With over 380 million tons of single-use plastic produced every year and less than 9 percent of total plastic being recycledi, replacing single-use plastic is a straightforward way to help combat pollution.

That is one of the reasons why Katriana Gaubeca, a senior proposal engineer at Hitachi Energy, switched from single-use plastic water bottles to reusable.

“My 5-year-old came home from school one day explaining to me that plastic was really bad for the Earth and wondering why we were drinking water from water bottles. After listening to him, I didn't know how to justify myself,” Gaubeca says.

That same day, Gaubeca discussed with her husband how they could be more environmentally conscious. The solution: Investing in a home water system to eliminate water bottle use. The following month, the water system was installed, and a year later, the family has not bought any more water bottles.

“We believe that small individual changes are very important, and now we are committed to keep looking for better ways to do things to contribute to a better future for the planet, ourselves and our kids,” Gaubeca says.

For Hitachi America, Ltd. Corporate Sustainability Manager, Fumi Maher, her mission to stop using single-use plastic began at a young age.

“My first environmental project was when I was in elementary school where I studied pollution of a lake nearby my house and found that plastic pollution was one of the big issues that disturbed natural ecosystems there.

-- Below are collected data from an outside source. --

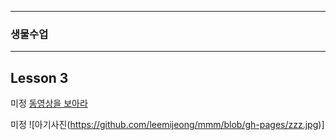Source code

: ___
### 생물수업
___

## Lesson 3  

미정 [동영상을 보아라](https://www.youtube.com/watch?v=nWLr02uYpJo)

미정 ![아기사진(https://github.com/leemijeong/mmm/blob/gh-pages/zzz.jpg)]
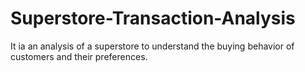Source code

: # Superstore-Transaction-Analysis
It ia an analysis of a superstore to understand the buying behavior of customers and their preferences.
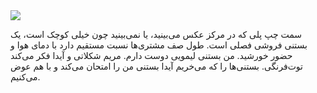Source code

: <!-- 
.. title: پیاده‌روی در دلفت-عصر یازده جون دوهزار و پانزده
.. slug: 2015-06-11-lopen-in-delft
.. date: 2015-06-11 20:14:54 UTC+02:00
.. tags: 
.. category: پیاده‌روی در دلفت
.. link: 
.. description: 
.. type: text
-->

<img src="http://googledrive.com/host/0B8OOfC6oWXEPWDJadmxqM3h0elE" />

سمت چپ پلی که در مرکز عکس می‌بینید، یا نمی‌بینید چون خیلی کوچک است، یک بستنی فروشی فصلی است. طول صف مشتری‌ها نسبت مستقیم دارد با دمای هوا و حضور خورشید. من بستنی لیمویی دوست دارم. مریم شکلاتی و آیدا فکر می‌کند توت‌فرنگی. بستنی‌ها را که می‌خریم آیدا بستنی من را امتحان می‌کند و با هم عوض می‌کنیم.
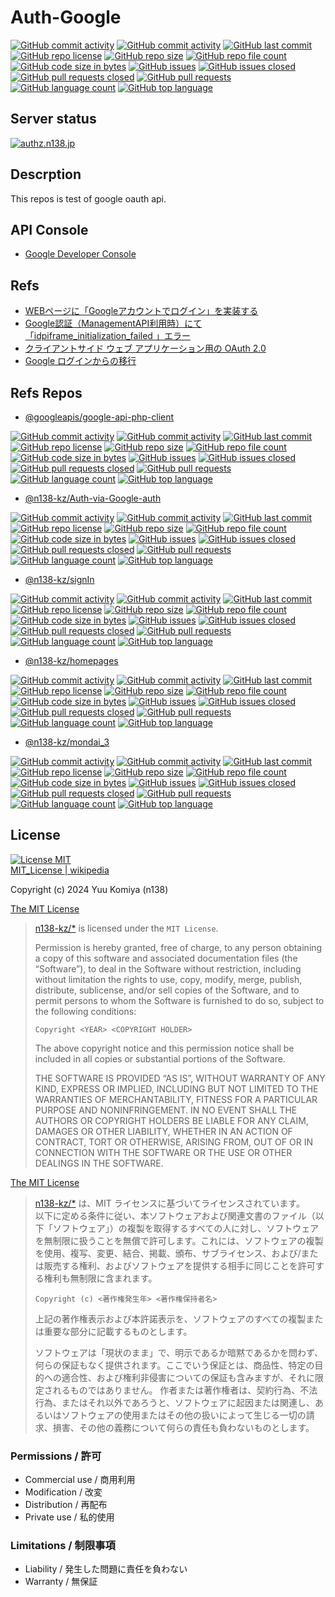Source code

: # Auth-Google

[![GitHub commit activity](https://img.shields.io/github/commit-activity/w/n138-kz/Auth-Google)](/../../commits)
[![GitHub commit activity](https://img.shields.io/github/commit-activity/t/n138-kz/Auth-Google)](/../../commits)
[![GitHub last commit](https://img.shields.io/github/last-commit/n138-kz/Auth-Google)](/../../commits)
[![GitHub repo license](https://img.shields.io/github/license/n138-kz/Auth-Google)](/../../LICENSE)
[![GitHub repo size](https://img.shields.io/github/repo-size/n138-kz/Auth-Google)](/../../)
[![GitHub repo file count](https://img.shields.io/github/directory-file-count/n138-kz/Auth-Google)](/../../)
[![GitHub code size in bytes](https://img.shields.io/github/languages/code-size/n138-kz/Auth-Google)](/../../)
[![GitHub issues](https://img.shields.io/github/issues/n138-kz/Auth-Google)](/../../issues)
[![GitHub issues closed](https://img.shields.io/github/issues-closed/n138-kz/Auth-Google)](/../../issues)
[![GitHub pull requests closed](https://img.shields.io/github/issues-pr-closed/n138-kz/Auth-Google)](/../../pulls)
[![GitHub pull requests](https://img.shields.io/github/issues-pr/n138-kz/Auth-Google)](/../../pulls)
[![GitHub language count](https://img.shields.io/github/languages/count/n138-kz/Auth-Google)](/../../)
[![GitHub top language](https://img.shields.io/github/languages/top/n138-kz/Auth-Google)](/../../)

## Server status

[![authz.n138.jp](https://img.shields.io/website?url=https%3A%2F%2Fauthz.n138.jp&up_message=in-operating&down_message=in-maintenance&cacheSeconds=3600)](https://authz.n138.jp/)

## Descrption

This repos is test of google oauth api.

## API Console

- [Google Developer Console](https://console.cloud.google.com/apis/credentials?hl=ja&project=upbeat-splicer-325708)

## Refs

- [WEBページに「Googleアカウントでログイン」を実装する](https://qiita.com/kmtym1998/items/768212fe92dbaa384c27)
- [Google認証（ManagementAPI利用時）にて「idpiframe_initialization_failed 」エラー](https://qiita.com/kenken1981/items/9d738687c5cfb453be19)
- [クライアントサイド ウェブ アプリケーション用の OAuth 2.0](https://developers.google.com/identity/protocols/oauth2/javascript-implicit-flow?hl=ja#authorization-errors-origin-mismatch "Google Developers")
- [Google ログインからの移行](https://developers.google.com/identity/gsi/web/guides/migration?hl=ja#popup-mode_1 "Google Developers")

## Refs Repos

- [@googleapis/google-api-php-client](https://github.com/googleapis/google-api-php-client)

[![GitHub commit activity](https://img.shields.io/github/commit-activity/w/googleapis/google-api-php-client)](/../../commits)
[![GitHub commit activity](https://img.shields.io/github/commit-activity/t/googleapis/google-api-php-client)](/../../commits)
[![GitHub last commit](https://img.shields.io/github/last-commit/googleapis/google-api-php-client)](/../../commits)
[![GitHub repo license](https://img.shields.io/github/license/googleapis/google-api-php-client)](/../../LICENSE)
[![GitHub repo size](https://img.shields.io/github/repo-size/googleapis/google-api-php-client)](/../../)
[![GitHub repo file count](https://img.shields.io/github/directory-file-count/googleapis/google-api-php-client)](/../../)
[![GitHub code size in bytes](https://img.shields.io/github/languages/code-size/googleapis/google-api-php-client)](/../../)
[![GitHub issues](https://img.shields.io/github/issues/googleapis/google-api-php-client)](/../../issues)
[![GitHub issues closed](https://img.shields.io/github/issues-closed/googleapis/google-api-php-client)](/../../issues)
[![GitHub pull requests closed](https://img.shields.io/github/issues-pr-closed/googleapis/google-api-php-client)](/../../pulls)
[![GitHub pull requests](https://img.shields.io/github/issues-pr/googleapis/google-api-php-client)](/../../pulls)
[![GitHub language count](https://img.shields.io/github/languages/count/googleapis/google-api-php-client)](/../../)
[![GitHub top language](https://img.shields.io/github/languages/top/googleapis/google-api-php-client)](/../../)
  
- [@n138-kz/Auth-via-Google-auth](https://github.com/n138-kz/Auth-via-Google-auth)

[![GitHub commit activity](https://img.shields.io/github/commit-activity/w/n138-kz/Auth-via-Google-auth)](/../../commits)
[![GitHub commit activity](https://img.shields.io/github/commit-activity/t/n138-kz/Auth-via-Google-auth)](/../../commits)
[![GitHub last commit](https://img.shields.io/github/last-commit/n138-kz/Auth-via-Google-auth)](/../../commits)
[![GitHub repo license](https://img.shields.io/github/license/n138-kz/Auth-via-Google-auth)](/../../LICENSE)
[![GitHub repo size](https://img.shields.io/github/repo-size/n138-kz/Auth-via-Google-auth)](/../../)
[![GitHub repo file count](https://img.shields.io/github/directory-file-count/n138-kz/Auth-via-Google-auth)](/../../)
[![GitHub code size in bytes](https://img.shields.io/github/languages/code-size/n138-kz/Auth-via-Google-auth)](/../../)
[![GitHub issues](https://img.shields.io/github/issues/n138-kz/Auth-via-Google-auth)](/../../issues)
[![GitHub issues closed](https://img.shields.io/github/issues-closed/n138-kz/Auth-via-Google-auth)](/../../issues)
[![GitHub pull requests closed](https://img.shields.io/github/issues-pr-closed/n138-kz/Auth-via-Google-auth)](/../../pulls)
[![GitHub pull requests](https://img.shields.io/github/issues-pr/n138-kz/Auth-via-Google-auth)](/../../pulls)
[![GitHub language count](https://img.shields.io/github/languages/count/n138-kz/Auth-via-Google-auth)](/../../)
[![GitHub top language](https://img.shields.io/github/languages/top/n138-kz/Auth-via-Google-auth)](/../../)

- [@n138-kz/signIn](https://github.com/n138-kz/signIn "Basic signIn")

[![GitHub commit activity](https://img.shields.io/github/commit-activity/w/n138-kz/signIn)](/../../commits)
[![GitHub commit activity](https://img.shields.io/github/commit-activity/t/n138-kz/signIn)](/../../commits)
[![GitHub last commit](https://img.shields.io/github/last-commit/n138-kz/signIn)](/../../commits)
[![GitHub repo license](https://img.shields.io/github/license/n138-kz/signIn)](/../../LICENSE)
[![GitHub repo size](https://img.shields.io/github/repo-size/n138-kz/signIn)](/../../)
[![GitHub repo file count](https://img.shields.io/github/directory-file-count/n138-kz/signIn)](/../../)
[![GitHub code size in bytes](https://img.shields.io/github/languages/code-size/n138-kz/signIn)](/../../)
[![GitHub issues](https://img.shields.io/github/issues/n138-kz/signIn)](/../../issues)
[![GitHub issues closed](https://img.shields.io/github/issues-closed/n138-kz/signIn)](/../../issues)
[![GitHub pull requests closed](https://img.shields.io/github/issues-pr-closed/n138-kz/signIn)](/../../pulls)
[![GitHub pull requests](https://img.shields.io/github/issues-pr/n138-kz/signIn)](/../../pulls)
[![GitHub language count](https://img.shields.io/github/languages/count/n138-kz/signIn)](/../../)
[![GitHub top language](https://img.shields.io/github/languages/top/n138-kz/signIn)](/../../)

- [@n138-kz/homepages](https://github.com/n138-kz/homepages.git)

[![GitHub commit activity](https://img.shields.io/github/commit-activity/w/n138-kz/homepages)](/../../commits)
[![GitHub commit activity](https://img.shields.io/github/commit-activity/t/n138-kz/homepages)](/../../commits)
[![GitHub last commit](https://img.shields.io/github/last-commit/n138-kz/homepages)](/../../commits)
[![GitHub repo license](https://img.shields.io/github/license/n138-kz/homepages)](/../../LICENSE)
[![GitHub repo size](https://img.shields.io/github/repo-size/n138-kz/homepages)](/../../)
[![GitHub repo file count](https://img.shields.io/github/directory-file-count/n138-kz/homepages)](/../../)
[![GitHub code size in bytes](https://img.shields.io/github/languages/code-size/n138-kz/homepages)](/../../)
[![GitHub issues](https://img.shields.io/github/issues/n138-kz/homepages)](/../../issues)
[![GitHub issues closed](https://img.shields.io/github/issues-closed/n138-kz/homepages)](/../../issues)
[![GitHub pull requests closed](https://img.shields.io/github/issues-pr-closed/n138-kz/homepages)](/../../pulls)
[![GitHub pull requests](https://img.shields.io/github/issues-pr/n138-kz/homepages)](/../../pulls)
[![GitHub language count](https://img.shields.io/github/languages/count/n138-kz/homepages)](/../../)
[![GitHub top language](https://img.shields.io/github/languages/top/n138-kz/homepages)](/../../)

- [@n138-kz/mondai_3](https://github.com/n138-kz/mondai3)

[![GitHub commit activity](https://img.shields.io/github/commit-activity/w/n138-kz/mondai_3)](/../../commits)
[![GitHub commit activity](https://img.shields.io/github/commit-activity/t/n138-kz/mondai_3)](/../../commits)
[![GitHub last commit](https://img.shields.io/github/last-commit/n138-kz/mondai_3)](/../../commits)
[![GitHub repo license](https://img.shields.io/github/license/n138-kz/mondai_3)](/../../LICENSE)
[![GitHub repo size](https://img.shields.io/github/repo-size/n138-kz/mondai_3)](/../../)
[![GitHub repo file count](https://img.shields.io/github/directory-file-count/n138-kz/mondai_3)](/../../)
[![GitHub code size in bytes](https://img.shields.io/github/languages/code-size/n138-kz/mondai_3)](/../../)
[![GitHub issues](https://img.shields.io/github/issues/n138-kz/mondai_3)](/../../issues)
[![GitHub issues closed](https://img.shields.io/github/issues-closed/n138-kz/mondai_3)](/../../issues)
[![GitHub pull requests closed](https://img.shields.io/github/issues-pr-closed/n138-kz/mondai_3)](/../../pulls)
[![GitHub pull requests](https://img.shields.io/github/issues-pr/n138-kz/mondai_3)](/../../pulls)
[![GitHub language count](https://img.shields.io/github/languages/count/n138-kz/mondai_3)](/../../)
[![GitHub top language](https://img.shields.io/github/languages/top/n138-kz/mondai_3)](/../../)

## License

[![License MIT](https://upload.wikimedia.org/wikipedia/commons/0/0c/MIT_logo.svg)](LICENSE)  
[MIT_License | wikipedia](https://ja.wikipedia.org/wiki/MIT_License)

Copyright (c) 2024 Yuu Komiya (n138)

[The MIT License](https://opensource.org/license/mit/)
> [n138-kz/*](./) is licensed under the `MIT License`.  
>
> Permission is hereby granted, free of charge, to any person obtaining a copy of this software and associated documentation files (the “Software”), to deal in the Software without restriction, including without limitation the rights to use, copy, modify, merge, publish, distribute, sublicense, and/or sell copies of the Software, and to permit persons to whom the Software is furnished to do so, subject to the following conditions:
>
> `Copyright <YEAR> <COPYRIGHT HOLDER>`
>
> The above copyright notice and this permission notice shall be included in all copies or substantial portions of the Software.
>
> THE SOFTWARE IS PROVIDED “AS IS”, WITHOUT WARRANTY OF ANY KIND, EXPRESS OR IMPLIED, INCLUDING BUT NOT LIMITED TO THE WARRANTIES OF MERCHANTABILITY, FITNESS FOR A PARTICULAR PURPOSE AND NONINFRINGEMENT. IN NO EVENT SHALL THE AUTHORS OR COPYRIGHT HOLDERS BE LIABLE FOR ANY CLAIM, DAMAGES OR OTHER LIABILITY, WHETHER IN AN ACTION OF CONTRACT, TORT OR OTHERWISE, ARISING FROM, OUT OF OR IN CONNECTION WITH THE SOFTWARE OR THE USE OR OTHER DEALINGS IN THE SOFTWARE.

[The MIT License](https://opensource.org/license/mit/)
> [n138-kz/*](./) は、MIT ライセンスに基づいてライセンスされています。  
> 以下に定める条件に従い、本ソフトウェアおよび関連文書のファイル（以下「ソフトウェア」）の複製を取得するすべての人に対し、ソフトウェアを無制限に扱うことを無償で許可します。これには、ソフトウェアの複製を使用、複写、変更、結合、掲載、頒布、サブライセンス、および/または販売する権利、およびソフトウェアを提供する相手に同じことを許可する権利も無制限に含まれます。  
>
> `Copyright (c) <著作権発生年> <著作権保持者名>`
>
> 上記の著作権表示および本許諾表示を、ソフトウェアのすべての複製または重要な部分に記載するものとします。
>
> ソフトウェアは「現状のまま」で、明示であるか暗黙であるかを問わず、何らの保証もなく提供されます。ここでいう保証とは、商品性、特定の目的への適合性、および権利非侵害についての保証も含みますが、それに限定されるものではありません。
> 作者または著作権者は、契約行為、不法行為、またはそれ以外であろうと、ソフトウェアに起因または関連し、あるいはソフトウェアの使用またはその他の扱いによって生じる一切の請求、損害、その他の義務について何らの責任も負わないものとします。

### Permissions / 許可

- Commercial use / 商用利用
- Modification / 改変
- Distribution / 再配布
- Private use / 私的使用

### Limitations / 制限事項

- Liability / 発生した問題に責任を負わない
- Warranty / 無保証
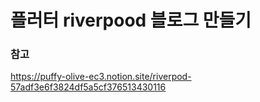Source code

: # 플러터 riverpood 블로그 만들기

### 참고
https://puffy-olive-ec3.notion.site/riverpod-57adf3e6f3824df5a5cf376513430116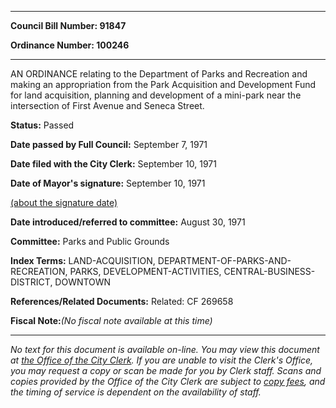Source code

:

********

**Council Bill Number: 91847**
   
**Ordinance Number: 100246**
********

 AN ORDINANCE relating to the Department of Parks and Recreation and making an appropriation from the Park Acquisition and Development Fund for land acquisition, planning and development of a mini-park near the intersection of First Avenue and Seneca Street.

**Status:** Passed
   
**Date passed by Full Council:** September 7, 1971
   
**Date filed with the City Clerk:** September 10, 1971
   
**Date of Mayor's signature:** September 10, 1971
   
[(about the signature date)](/~public/approvaldate.htm)
   
   
   
**Date introduced/referred to committee:** August 30, 1971
   
**Committee:** Parks and Public Grounds
   
   
**Index Terms:** LAND-ACQUISITION, DEPARTMENT-OF-PARKS-AND-RECREATION, PARKS, DEVELOPMENT-ACTIVITIES, CENTRAL-BUSINESS-DISTRICT, DOWNTOWN

**References/Related Documents:** Related: CF 269658

**Fiscal Note:**_(No fiscal note available at this time)_
********

_No text for this document is available on-line. You may view this document at [the Office of the City Clerk](http://www.seattle.gov/leg/clerk/contactUs.htm). If you are unable to visit the Clerk's Office, you may request a copy or scan be made for you by Clerk staff. Scans and copies provided by the Office of the City Clerk are subject to [copy fees](http://clerk.seattle.gov/~public/clerkfees.htm), and the timing of service is dependent on the availability of staff._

The lake was famous for birds that accidentally got stuck in or ate plastic pieces that humans left,” Maher says.

Into adulthood, the impact plastic pollution had on even the most remote areas was astounding to Maher, making her want to save plastic use in any way possible, whether that be always using and carrying a reusable water bottle, shopping bags, or ensuring she is recycling all plastics properly.

“Sustainable actions by each individual collectively make a big impact on our planet,” Maher says.


Jodi Hopper, a data analyst at GlobalLogic, first began buying gently used secondhand clothing items as a high schooler and has since expanded the practice within her family.

Comparing secondhand buying to that of a treasure hunt, “Someone else’s trash is our treasure,” Hopper says.

In 2018, 13 million tons of clothing and footwear were generated in the U.S., with 13 percent being recycled.ii The fashion industry is also responsible for a high quantity of water and trees used to create products.iii

“I chose to do this because it is eco-friendly and gives new life to something that would ordinarily be destined to end up in a landfill,” Hopper says.


In 2018, glass generation accounted for 12.3 million tons of municipal solid waste in the U.S., and 31.3 percent was recycled.iv

When Hitachi Energy executive assistant, Anyés Clark’s community recycling program was to no longer include glass recycling, Clark took matters into her own hands.

Clark and her husband started collecting their glass recyclables separately to bring to the local recycling center weekly. After speaking to neighbors about their glass consumption, Clark expanded the glass pickup route and began gathering the neighborhood’s glass materials for recycling as well.

“It was a great opportunity to get involved on our own terms at a convenient time for us, without any big action committee, to help make a difference in our small community,” Clark says.